Review: Griffin Technology Dock Adapter for iPod shuffle
Pros: A first-of-kind adapter that enables second-generation iPod shuffles to recharge or play audio when connected to iPod speakers with Universal Dock wells. Simple control switch lets you toggle between audio and charging modes. Convenient for travel purposes, integrates elegantly into existing accessories.
Cons: Because of Apple design restrictions, shuffle can’t charge and play audio at the same time. Caused slight misbehavior in one tested speaker system. Less elegant audio and charging alternatives are either free or very inexpensive.
If you want to charge your second-generation iPod shuffle, Apple’s solution is simple: use the shuffle’s packed-in Dock. Similarly, if you want to connect your shuffle to most iPod speaker systems, there’s another easy answer: use an auxiliary audio cable. Your total cost’s going to be around $2, assuming that the audio cable didn’t come packed-in with the speakers you purchased. But as inexpensive as these options are, they’re not optimal: ideally, you could dock the new shuffle in any iPod speaker system and recharge it there. That’s where Griffin’s Dock Adapter for iPod shuffle ($20) comes in.

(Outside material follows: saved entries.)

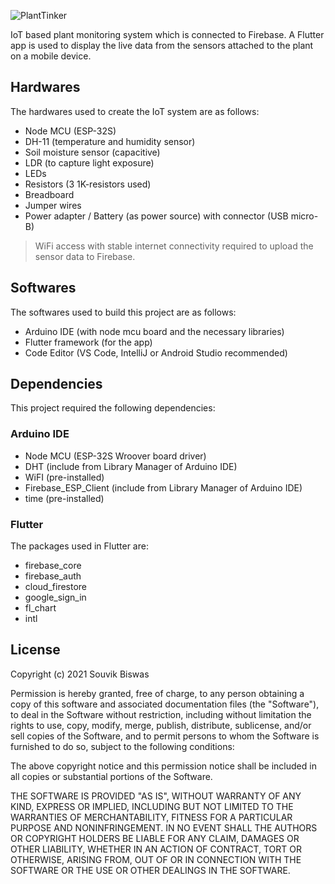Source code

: ![PlantTinker](screenshots/plant_tinker_cover.png)

IoT based plant monitoring system which is connected to Firebase. A Flutter app is used to display the live data from the sensors attached to the plant on a mobile device.

## Hardwares

The hardwares used to create the IoT system are as follows:

* Node MCU (ESP-32S)
* DH-11 (temperature and humidity sensor)
* Soil moisture sensor (capacitive)
* LDR (to capture light exposure)
* LEDs
* Resistors (3 1K-resistors used)
* Breadboard
* Jumper wires
* Power adapter / Battery (as power source) with connector (USB micro-B)

> WiFi access with stable internet connectivity required to upload the sensor data to Firebase.

## Softwares

The softwares used to build this project are as follows:

* Arduino IDE (with node mcu board and the necessary libraries)
* Flutter framework (for the app)
* Code Editor (VS Code, IntelliJ or Android Studio recommended)

## Dependencies

This project required the following dependencies:

### Arduino IDE

* Node MCU (ESP-32S Wroover board driver)
* DHT (include from Library Manager of Arduino IDE)
* WiFI (pre-installed)
* Firebase_ESP_Client (include from Library Manager of Arduino IDE)
* time (pre-installed)

### Flutter

The packages used in Flutter are:

* firebase_core
* firebase_auth
* cloud_firestore
* google_sign_in
* fl_chart
* intl

## License

Copyright (c) 2021 Souvik Biswas

Permission is hereby granted, free of charge, to any person obtaining a copy
of this software and associated documentation files (the "Software"), to deal
in the Software without restriction, including without limitation the rights
to use, copy, modify, merge, publish, distribute, sublicense, and/or sell
copies of the Software, and to permit persons to whom the Software is
furnished to do so, subject to the following conditions:

The above copyright notice and this permission notice shall be included in all
copies or substantial portions of the Software.

THE SOFTWARE IS PROVIDED "AS IS", WITHOUT WARRANTY OF ANY KIND, EXPRESS OR
IMPLIED, INCLUDING BUT NOT LIMITED TO THE WARRANTIES OF MERCHANTABILITY,
FITNESS FOR A PARTICULAR PURPOSE AND NONINFRINGEMENT. IN NO EVENT SHALL THE
AUTHORS OR COPYRIGHT HOLDERS BE LIABLE FOR ANY CLAIM, DAMAGES OR OTHER
LIABILITY, WHETHER IN AN ACTION OF CONTRACT, TORT OR OTHERWISE, ARISING FROM,
OUT OF OR IN CONNECTION WITH THE SOFTWARE OR THE USE OR OTHER DEALINGS IN THE
SOFTWARE.
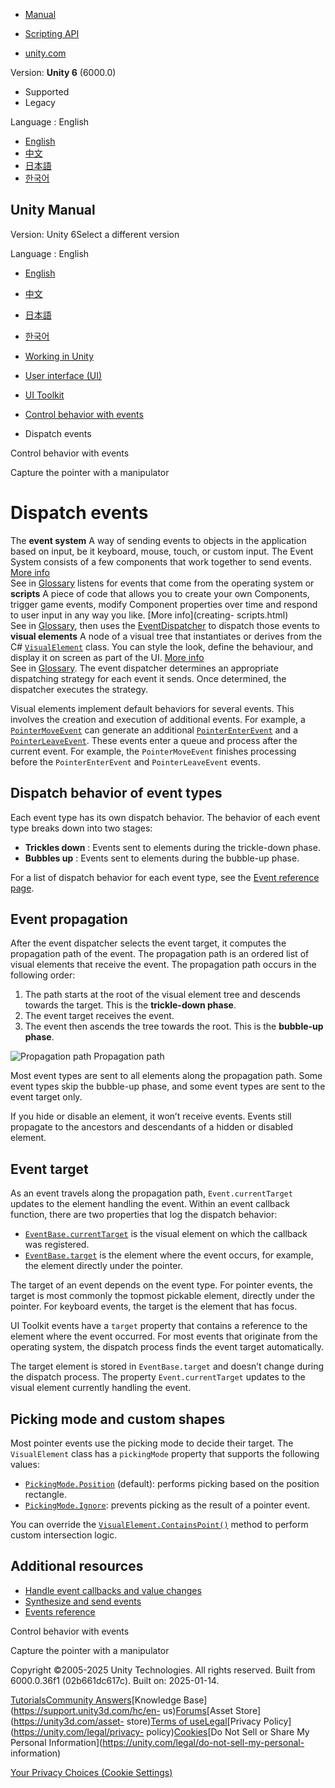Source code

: [](https://docs.unity3d.com)

  * [Manual](../Manual/index.html)
  * [Scripting API](../ScriptReference/index.html)

  * [unity.com](https://unity.com/)

Version: **Unity 6** (6000.0)

  * Supported
  * Legacy

Language : English

  * [English](/Manual/UIE-Events-Dispatching.html)
  * [中文](/cn/current/Manual/UIE-Events-Dispatching.html)
  * [日本語](/ja/current/Manual/UIE-Events-Dispatching.html)
  * [한국어](/kr/current/Manual/UIE-Events-Dispatching.html)

[](https://docs.unity3d.com)

## Unity Manual

Version: Unity 6Select a different version

Language : English

  * [English](/Manual/UIE-Events-Dispatching.html)
  * [中文](/cn/current/Manual/UIE-Events-Dispatching.html)
  * [日本語](/ja/current/Manual/UIE-Events-Dispatching.html)
  * [한국어](/kr/current/Manual/UIE-Events-Dispatching.html)

  * [Working in Unity](working-in-unity.html)
  * [User interface (UI)](UIToolkits.html)
  * [UI Toolkit](UIElements.html)
  * [Control behavior with events](UIE-Events.html)
  * Dispatch events

[](UIE-Events.html)

Control behavior with events

[](UIE-capture-the-pointer.html)

Capture the pointer with a manipulator

# Dispatch events

The **event system** A way of sending events to objects in the application
based on input, be it keyboard, mouse, touch, or custom input. The Event
System consists of a few components that work together to send events. [More
info](UIE-Runtime-Event-System.html)  
See in [Glossary](Glossary.html#EventSystem) listens for events that come from
the operating system or **scripts** A piece of code that allows you to create
your own Components, trigger game events, modify Component properties over
time and respond to user input in any way you like. [More info](creating-
scripts.html)  
See in [Glossary](Glossary.html#Scripts), then uses the
[EventDispatcher](../ScriptReference/UIElements.EventDispatcher.html) to
dispatch those events to **visual elements** A node of a visual tree that
instantiates or derives from the C#
[`VisualElement`](../ScriptReference/UIElements.VisualElement.html) class. You
can style the look, define the behaviour, and display it on screen as part of
the UI. [More info](UIE-VisualTree.html)  
See in [Glossary](Glossary.html#Visualelement). The event dispatcher
determines an appropriate dispatching strategy for each event it sends. Once
determined, the dispatcher executes the strategy.

Visual elements implement default behaviors for several events. This involves
the creation and execution of additional events. For example, a
[`PointerMoveEvent`](../ScriptReference/UIElements.PointerMoveEvent.html) can
generate an additional
[`PointerEnterEvent`](../ScriptReference/UIElements.PointerEnterEvent.html)
and a
[`PointerLeaveEvent`](../ScriptReference/UIElements.PointerLeaveEvent.html).
These events enter a queue and process after the current event. For example,
the `PointerMoveEvent` finishes processing before the `PointerEnterEvent` and
`PointerLeaveEvent` events.

## Dispatch behavior of event types

Each event type has its own dispatch behavior. The behavior of each event type
breaks down into two stages:

  * **Trickles down** : Events sent to elements during the trickle-down phase.
  * **Bubbles up** : Events sent to elements during the bubble-up phase.

For a list of dispatch behavior for each event type, see the [Event reference
page](UIE-Events-Reference.html).

## Event propagation

After the event dispatcher selects the event target, it computes the
propagation path of the event. The propagation path is an ordered list of
visual elements that receive the event. The propagation path occurs in the
following order:

  1. The path starts at the root of the visual element tree and descends towards the target. This is the **trickle-down phase**.
  2. The event target receives the event.
  3. The event then ascends the tree towards the root. This is the **bubble-up phase**.

![Propagation path](../uploads/Main/UIElementsEvents.png) Propagation path

Most event types are sent to all elements along the propagation path. Some
event types skip the bubble-up phase, and some event types are sent to the
event target only.

If you hide or disable an element, it won’t receive events. Events still
propagate to the ancestors and descendants of a hidden or disabled element.

## Event target

As an event travels along the propagation path, `Event.currentTarget` updates
to the element handling the event. Within an event callback function, there
are two properties that log the dispatch behavior:

  * [`EventBase.currentTarget`](../ScriptReference/UIElements.EventBase-currentTarget.html) is the visual element on which the callback was registered.
  * [`EventBase.target`](../ScriptReference/UIElements.EventBase-target.html) is the element where the event occurs, for example, the element directly under the pointer.

The target of an event depends on the event type. For pointer events, the
target is most commonly the topmost pickable element, directly under the
pointer. For keyboard events, the target is the element that has focus.

UI Toolkit events have a `target` property that contains a reference to the
element where the event occurred. For most events that originate from the
operating system, the dispatch process finds the event target automatically.

The target element is stored in `EventBase.target` and doesn’t change during
the dispatch process. The property `Event.currentTarget` updates to the visual
element currently handling the event.

## Picking mode and custom shapes

Most pointer events use the picking mode to decide their target. The
`VisualElement` class has a `pickingMode` property that supports the following
values:

  * [`PickingMode.Position`](../ScriptReference/UIElements.PickingMode.Position.html) (default): performs picking based on the position rectangle.
  * [`PickingMode.Ignore`](../ScriptReference/UIElements.PickingMode.Ignore.html): prevents picking as the result of a pointer event.

You can override the
[`VisualElement.ContainsPoint()`](../ScriptReference/UIElements.VisualElement.ContainsPoint.html)
method to perform custom intersection logic.

## Additional resources

  * [Handle event callbacks and value changes](UIE-Events-Handling.html)
  * [Synthesize and send events](UIE-Events-Synthesizing.html)
  * [Events reference](UIE-Events-Reference.html)

[](UIE-Events.html)

Control behavior with events

[](UIE-capture-the-pointer.html)

Capture the pointer with a manipulator

Copyright ©2005-2025 Unity Technologies. All rights reserved. Built from
6000.0.36f1 (02b661dc617c). Built on: 2025-01-14.

[Tutorials](https://learn.unity.com/)[Community
Answers](https://answers.unity3d.com)[Knowledge
Base](https://support.unity3d.com/hc/en-
us)[Forums](https://forum.unity3d.com)[Asset Store](https://unity3d.com/asset-
store)[Terms of
use](https://docs.unity3d.com/Manual/TermsOfUse.html)[Legal](https://unity.com/legal)[Privacy
Policy](https://unity.com/legal/privacy-
policy)[Cookies](https://unity.com/legal/cookie-policy)[Do Not Sell or Share
My Personal Information](https://unity.com/legal/do-not-sell-my-personal-
information)

[Your Privacy Choices (Cookie Settings)](javascript:void\(0\);)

The good news is that Griffin’s Dock Adapter does two things: it allows you to charge your shuffle’s battery, or play audio through any existing Universal Dock-equipped iPod accessory, including most current model iPod speaker systems, and some non-Universal Dock systems such as Bose’s SoundDock, but not Altec Lansing’s popular iM7 or iM9. Better news is that it does both of these things properly: at the right volume, the shuffle sounds quite good through existing iPod speakers, and the Dock Adapter properly charges its battery just as Apple’s computer- or wall-connected Dock can. Unfortunately—an Apple design limitation, and neither Griffin’s nor any third-party developer’s fault—the shuffle can’t charge and play audio at the same time. Instead, a two-position switch at the Adapter’s base toggles between charging mode and audio output mode, so you can either listen to the shuffle through speakers, depleting the battery in the process, or charge the battery. It could be a catch phrase: “that’s what you get for picking the shuffle over a nano.”
As with Apple’s own Dock, the shuffle needs to be inserted upside down in the Dock Adapter, which means that its volume controls will be upside down, and its track backwards and forwards buttons will be in reversed order. When the Adapter’s in audio-out mode, the buttons will work, allowing you to manually toggle tracks, play/pause status, and the shuffle’s volume level. As with similar adapters for the first-generation shuffle, you’ll need to manually set the new shuffle’s volume to an audible level, and accept the fact that remote control accessories will only affect the speakers’ volume, and won’t be able to control the shuffle’s tracks or play status. Cue a repeat of the catch phrase.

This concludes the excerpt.